Source material ::
- Opening Delimiter -

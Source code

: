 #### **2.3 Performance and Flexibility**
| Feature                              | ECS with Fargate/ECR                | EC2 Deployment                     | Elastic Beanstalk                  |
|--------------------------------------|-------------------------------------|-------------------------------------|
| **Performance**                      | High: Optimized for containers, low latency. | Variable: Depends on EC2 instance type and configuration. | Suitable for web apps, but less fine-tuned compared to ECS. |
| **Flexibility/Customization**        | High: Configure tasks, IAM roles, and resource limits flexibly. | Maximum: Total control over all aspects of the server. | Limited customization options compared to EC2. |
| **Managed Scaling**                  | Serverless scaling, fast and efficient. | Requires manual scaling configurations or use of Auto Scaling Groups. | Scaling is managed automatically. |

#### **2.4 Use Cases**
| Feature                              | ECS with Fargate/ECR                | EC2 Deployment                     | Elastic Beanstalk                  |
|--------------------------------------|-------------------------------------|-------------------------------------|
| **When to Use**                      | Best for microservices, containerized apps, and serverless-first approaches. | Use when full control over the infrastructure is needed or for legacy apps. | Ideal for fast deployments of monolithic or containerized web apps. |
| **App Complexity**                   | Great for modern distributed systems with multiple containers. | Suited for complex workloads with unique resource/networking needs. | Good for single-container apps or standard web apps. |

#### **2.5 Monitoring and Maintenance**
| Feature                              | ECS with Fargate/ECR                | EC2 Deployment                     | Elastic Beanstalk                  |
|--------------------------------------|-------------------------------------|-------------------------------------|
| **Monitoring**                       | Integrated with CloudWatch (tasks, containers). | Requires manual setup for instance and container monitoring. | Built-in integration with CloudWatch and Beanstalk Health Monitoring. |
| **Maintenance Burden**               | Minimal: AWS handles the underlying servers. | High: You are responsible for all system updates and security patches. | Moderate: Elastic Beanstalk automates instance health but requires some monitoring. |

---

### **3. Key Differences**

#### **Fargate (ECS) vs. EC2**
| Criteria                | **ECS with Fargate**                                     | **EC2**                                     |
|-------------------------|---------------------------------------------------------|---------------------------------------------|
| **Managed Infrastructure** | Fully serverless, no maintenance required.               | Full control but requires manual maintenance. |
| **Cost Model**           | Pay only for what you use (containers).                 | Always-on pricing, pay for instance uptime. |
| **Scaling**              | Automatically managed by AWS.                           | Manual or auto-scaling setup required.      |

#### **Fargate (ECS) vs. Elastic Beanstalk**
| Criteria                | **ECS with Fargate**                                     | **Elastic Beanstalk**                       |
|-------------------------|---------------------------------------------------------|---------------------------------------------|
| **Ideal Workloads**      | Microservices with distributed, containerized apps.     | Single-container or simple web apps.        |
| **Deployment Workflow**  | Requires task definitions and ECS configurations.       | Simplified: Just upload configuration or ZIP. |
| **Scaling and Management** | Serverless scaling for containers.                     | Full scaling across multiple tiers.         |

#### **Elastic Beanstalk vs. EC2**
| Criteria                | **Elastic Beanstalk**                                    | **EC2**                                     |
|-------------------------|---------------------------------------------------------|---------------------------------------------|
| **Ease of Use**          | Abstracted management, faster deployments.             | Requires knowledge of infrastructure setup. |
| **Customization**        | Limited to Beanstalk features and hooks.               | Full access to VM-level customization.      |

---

- Closing Delimiter -

Task instructions :: Locate the word "Customization" in the entries, and copy every line where it is found.

Answer to the exercise ::
| **Flexibility/Customization**        | High: Configure tasks, IAM roles, and resource limits flexibly. | Maximum: Total control over all aspects of the server. | Limited customization options compared to EC2. |
| **Customization**        | Limited to Beanstalk features and hooks.               | Full access to VM-level customization.      |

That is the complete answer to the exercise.